Architecture
Ever wondered what actually happens between call.myTask(args) and the result landing back in your hands? This page walks that path. You don’t need any of it to use Knitting — the Quick start and Creating pools guides have you covered — but it’s here for when you’re curious why things are fast, chasing a strange bug, or reaching for the advanced knobs.
One caveat up front: this is a simplified mental model. The real implementation has many more moving parts — fast paths, edge cases, platform quirks — that are deliberately left out so the big picture stays readable. Treat the numbers and steps below as the shape of things, not the full contract.
High-level picture
Section titled “High-level picture”Knitting has three layers:
- API layer —
task(),createPool(),call.*(),shutdown(). This is what your code touches. - Dispatch layer — the host handler: lane routing, the optional balancer strategy, and the inliner. This decides where a call runs.

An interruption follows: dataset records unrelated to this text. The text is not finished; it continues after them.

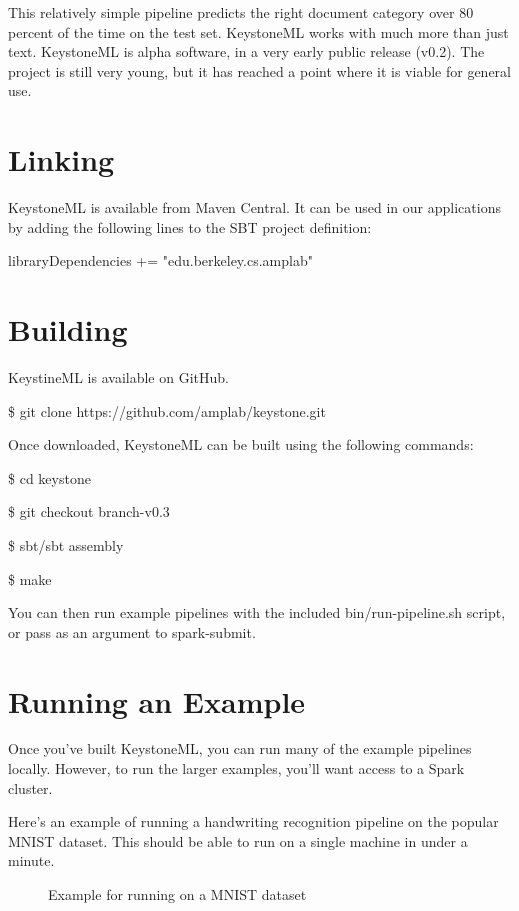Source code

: \documentclass[9pt,twocolumn,twoside]{../../styles/osajnl}
\begin{document}
This relatively simple pipeline predicts the right document category
over 80 percent of the time on the test set. KeystoneML works with
much more than just text. KeystoneML is alpha software, in a very
early public release (v0.2). The project is still very young, but it
has reached a point where it is viable for general use.

\section{Linking}

KeystoneML is available from Maven Central. It can be used in our
applications by adding the following lines to the SBT project
definition:

libraryDependencies += "edu.berkeley.cs.amplab" %



\section{Building}

KeystineML is available on GitHub.

\$ git clone https://github.com/amplab/keystone.git

Once downloaded, KeystoneML can be built using the following commands:

\$ cd keystone

\$ git checkout branch-v0.3

\$ sbt/sbt assembly

\$ make

You can then run example pipelines with the included
bin/run-pipeline.sh script, or pass as an argument to spark-submit.

\section{Running an Example}

Once you’ve built KeystoneML, you can run many of the example
pipelines locally. However, to run the larger examples, you’ll want
access to a Spark cluster.

Here’s an example of running a handwriting recognition pipeline on the
popular MNIST dataset. This should be able to run on a single
machine in under a minute.

\begin{figure}[htbp]
\centering
{}
\caption{Example for running on a MNIST dataset}
\label{fig:Example for running on a MNIST dataset}
\end{figure}
\end{document}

- Transport layer — shared-memory mailboxes, payload buffers, wakeups. This moves data between threads without going through the runtime’s message queue.

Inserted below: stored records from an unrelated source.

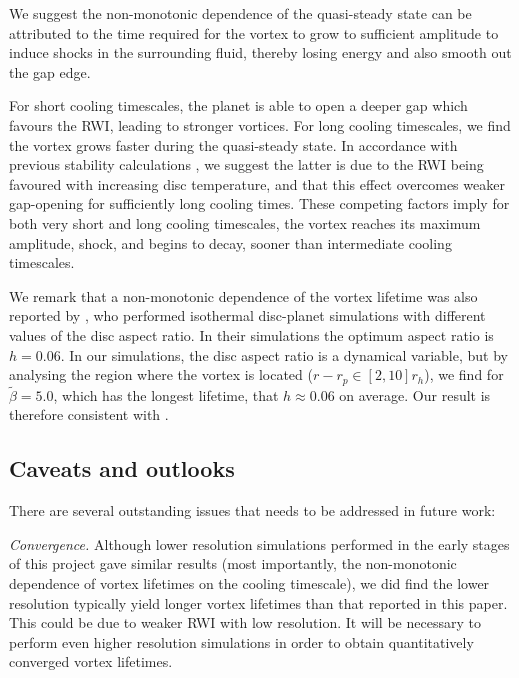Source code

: 
We suggest the non-monotonic dependence of the quasi-steady state can
be attributed to the time required for the vortex to grow to 
sufficient amplitude to induce shocks in the surrounding fluid,
thereby losing energy and also smooth out the gap edge.   

For short cooling timescales, the planet is able to open a
deeper gap which favours the RWI, leading to stronger 
vortices. For long cooling timescales, we find the vortex
grows faster during the quasi-steady state. In accordance with
previous stability calculations \citep{li00}, we 
suggest the latter is due to the RWI being favoured with increasing
disc temperature, and that this effect overcomes weaker
gap-opening for sufficiently long cooling times. 
These competing factors imply
for both very short and long cooling timescales, the vortex reaches
its maximum amplitude, shock, and begins to decay, sooner than
intermediate cooling timescales.      


We remark that a non-monotonic dependence of the vortex lifetime was
also reported by \cite{fu14}, who performed isothermal disc-planet
simulations with different values of the   
disc aspect ratio. In their simulations the optimum aspect ratio is
$h=0.06$. In our simulations, the disc aspect ratio is a dynamical
variable, but by analysing the region where the vortex is located
($r-r_p\in[2,10]r_h$), %
we find for $\tilde\beta=5.0$, which has the longest lifetime, that 
$h\approx0.06$ on average.  
Our result is therefore consistent with \citep{fu14}. 


\subsection{Caveats and outlooks}
There are several outstanding issues that needs to be addressed
in future work: 

\emph{Convergence.} Although lower resolution simulations performed in
the early stages of this project gave similar results  
(most importantly, the non-monotonic dependence of vortex lifetimes on
the cooling timescale), we did find the lower resolution 
typically yield longer vortex lifetimes than that reported in this
paper. This could be due to weaker RWI with low resolution.  
It will be necessary to perform even higher resolution  simulations
in order to obtain quantitatively converged vortex lifetimes.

Knitting runs thread workers by default. It can also run each worker as a separate process (for sandboxing or containers): the transport is the same shared-memory idea; a process worker just reaches the memory through a named mapping instead of an inherited handle. See Process workers and Shared memory.
Transport: shared-memory mailboxes
Section titled “Transport: shared-memory mailboxes”This is the core of Knitting’s speed advantage. Instead of using postMessage (which serializes data, queues it, and deserializes on the other side), Knitting writes directly to SharedArrayBuffer regions visible to both threads.
The mailbox model
Section titled “The mailbox model”Each worker has two independent mailboxes:
- Request mailbox (host -> worker): the host writes a call header here, the worker reads it.

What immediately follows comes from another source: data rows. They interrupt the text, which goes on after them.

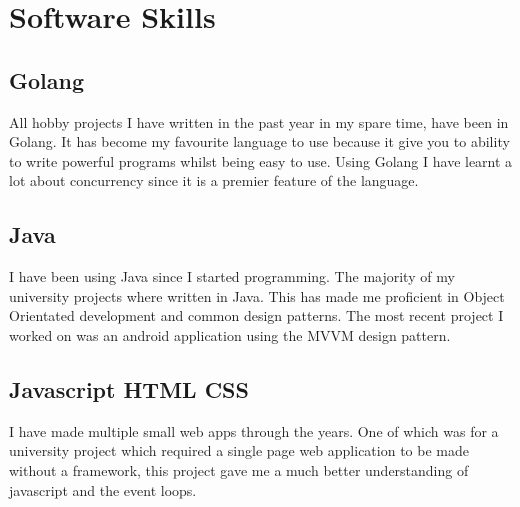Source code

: \documentclass[a4paper]{cv}
\begin{document}
\begin{minipage}[t]{0.30\textwidth}

\section{Software Skills}
\subsection{Golang}
\begin{flushleft}
All hobby projects I have written in the past year in my spare time, have been in Golang. It has become my favourite language to use because it give you to ability to write powerful programs whilst being easy to use. Using Golang I have learnt a lot about concurrency since it is a premier feature of the language.
\end{flushleft}
\sectionspace

\subsection{Java}
\begin{flushleft}
I have been using Java since I started programming. The majority of my university projects where written in Java. This has made me proficient in Object Orientated development and common design patterns. The most recent project I worked on was an android application using the MVVM design pattern.
\end{flushleft}

\sectionspace
\subsection{Javascript \textbullet{} HTML \textbullet{} CSS}
\begin{flushleft}
I have made multiple small web apps through the years. One of which was for a university project which required a single page web application to be made without a framework, this project gave me a much better understanding of javascript and the event loops.
\end{flushleft}

\end{minipage}
\end{document}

- Response mailbox (worker -> host): the worker writes the result header here, the host reads it.
Each mailbox has 32 slots — the slot index is a 5-bit field, so 2⁵ = 32 slots per direction. A slot is a small fixed-size region that holds:
- Task function ID (
Uint16, supports up to 65,536 tasks per pool) - Payload type tag
- Small inline values (numbers, booleans, short strings fit directly in the header)
Slot ownership via a two-word lock
Section titled “Slot ownership via a two-word lock”Slot state lives in two 32-bit atomic words: hostBits and workerBits. They sit on separate 64-byte cache lines, so the host and worker never fight over the same line — the false sharing that would otherwise bounce a cache line between cores and collapse throughput. A slot is busy when the two words disagree on its bit and free when they agree:
Publishing work is therefore a single atomic toggle of one bit — not a message copy. Because each direction has exactly one writer (the host writes requests, the worker writes responses), this is a single-producer/single-consumer queue per direction: no mutex, no critical section, just write the payload, then publish the bit. The reader acquires the bit before it trusts the bytes.
The lifecycle of a slot:
- Host atomically claims a free slot in the request mailbox.
- Host writes the call header (task ID, payload tag, inline data or payload offset).
- Host notifies the worker.
- Worker reads the slot, executes the task.
- Worker claims a slot in the response mailbox, writes the result.
- Worker notifies the host.
- Host reads the result, releases the response slot, and resolves the promise.
Wakeups
Section titled “Wakeups”When the host writes a request, it needs to wake a potentially parked worker. When a worker writes a response, it needs to wake the host handler. Knitting uses Atomics.notify (futex-style wakeups) for this.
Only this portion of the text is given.